Recipe Summary Table
| Recipe | Calories | Protein | Carbs | Fat | Prep + Cook Time | Meal Prep? |
|---|---|---|---|---|---|---|
| Lemon Herb Grilled Chicken | 285 kcal | 40 g | 2 g | 13 g | 42 min | Excellent |
| Mediterranean Grain Bowl | 385 kcal | 14 g | 48 g | 16 g | 45 min | Excellent |
| Blackened Fish Tacos | 365 kcal | 28 g | 38 g | 12 g | 28 min | Moderate |
| Greek Chicken Salad | 340 kcal | 36 g | 10 g | 18 g | 15 min | Good |
| Tropical Protein Smoothie Bowl | 420 kcal | 35 g | 55 g | 8 g | 5 min | Low |
| Grilled Shrimp Skewers | 210 kcal | 26 g | 8 g | 9 g | 23 min | Good |
| Cold Sesame Noodle Salad | 370 kcal | 16 g | 52 g | 12 g | 25 min | Excellent |
| Grilled Vegetable Platter | 145 kcal | 4 g | 18 g | 8 g | 25 min | Good |
| Light Summer Pasta | 310 kcal | 12 g | 46 g | 10 g | 22 min | Good |
| Watermelon Feta Salad | 165 kcal | 4 g | 18 g | 10 g | 10 min | Low |
How to Find More Recipes and Track Them
These 10 recipes are a starting point. If you find summer recipes on Instagram, TikTok, YouTube, or food blogs, Nutrola can import them directly from a link.
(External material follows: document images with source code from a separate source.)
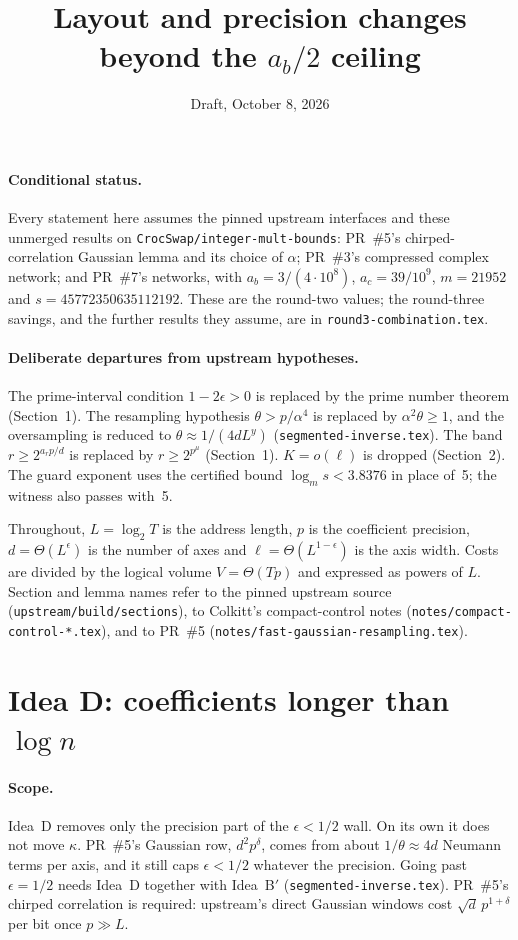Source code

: \documentclass[11pt]{article}
\title{Layout and precision changes beyond the $a_b/2$ ceiling}
\date{Draft, October 8, 2026}
\theoremstyle{remark}\newtheorem*{remark}{Remark}
\begin{document}
\maketitle

\paragraph{Conditional status.} Every statement here assumes the pinned upstream interfaces and these unmerged results on \texttt{CrocSwap/integer-mult-bounds}: PR~\#5's chirped-correlation Gaussian lemma and its choice of $\alpha$; PR~\#3's compressed complex network; and PR~\#7's networks, with $a_b=3/(4\cdot10^8)$, $a_c=39/10^9$, $m=21952$ and $s=45772350635112192$. These are the round-two values; the round-three savings, and the further results they assume, are in \texttt{round3-combination.tex}.

\paragraph{Deliberate departures from upstream hypotheses.} The prime-interval condition $1-2\epsilon>0$ is replaced by the prime number theorem (Section~1). The resampling hypothesis $\theta>p/\alpha^4$ is replaced by $\alpha^2\theta\ge1$, and the oversampling is reduced to $\theta\approx1/(4dL^y)$ (\texttt{segmented-inverse.tex}). The band $r\ge2^{a_rp/d}$ is replaced by $r\ge2^{p^\mu}$ (Section~1). $K=o(\ell)$ is dropped (Section~2). The guard exponent uses the certified bound $\log_ms<3.8376$ in place of~5; the witness also passes with~5.

Throughout, $L=\log_2T$ is the address length, $p$ is the coefficient precision,
$d=\Theta(L^\epsilon)$ is the number of axes and $\ell=\Theta(L^{1-\epsilon})$ is the axis
width. Costs are divided by the logical volume $V=\Theta(Tp)$ and expressed as powers
of $L$. Section and lemma names refer to the pinned upstream source
(\texttt{upstream/build/sections}), to Colkitt's compact-control notes
(\texttt{notes/compact-control-*.tex}), and to PR~\#5 (\texttt{notes/fast-gaussian-resampling.tex}).

\section{Idea D: coefficients longer than $\log n$}

\paragraph{Scope.} Idea~D removes only the precision part of the $\epsilon<1/2$ wall. On its own it does not move $\kappa$. PR~\#5's Gaussian row, $d^2p^\delta$, comes from about $1/\theta\approx4d$ Neumann terms per axis, and it still caps $\epsilon<1/2$ whatever the precision. Going past $\epsilon=1/2$ needs Idea~D together with Idea~B$'$ (\texttt{segmented-inverse.tex}). PR~\#5's chirped correlation is required: upstream's direct Gaussian windows cost $\sqrt d\,p^{1+\delta}$ per bit once $p\gg L$.
\end{document}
The app extracts the ingredient list and calculates per-serving macros automatically, so you do not have to enter each ingredient manually.
For the recipes above, you can log them in Nutrola by entering the ingredients list, and the app will save the recipe with its full macro breakdown for future use. If you modify a recipe — swap quinoa for farro, use shrimp instead of chicken — the macros update in real time.
Voice logging also works for quick entries. "I had two fish tacos with mango salsa and a cup of the grain bowl" is enough for the app to pull up the right recipes and portions.
Final Takeaways
Summer recipes should be simple, fresh, and built around seasonal ingredients. The 10 recipes above range from 145 to 420 calories per serving, with protein levels from 4 to 40 grams. Mix and match based on your daily targets, prep ahead for the week, and track your portions to stay on course. Healthy summer eating is not about restriction — it is about choosing recipes that taste like summer and happen to fit your goals.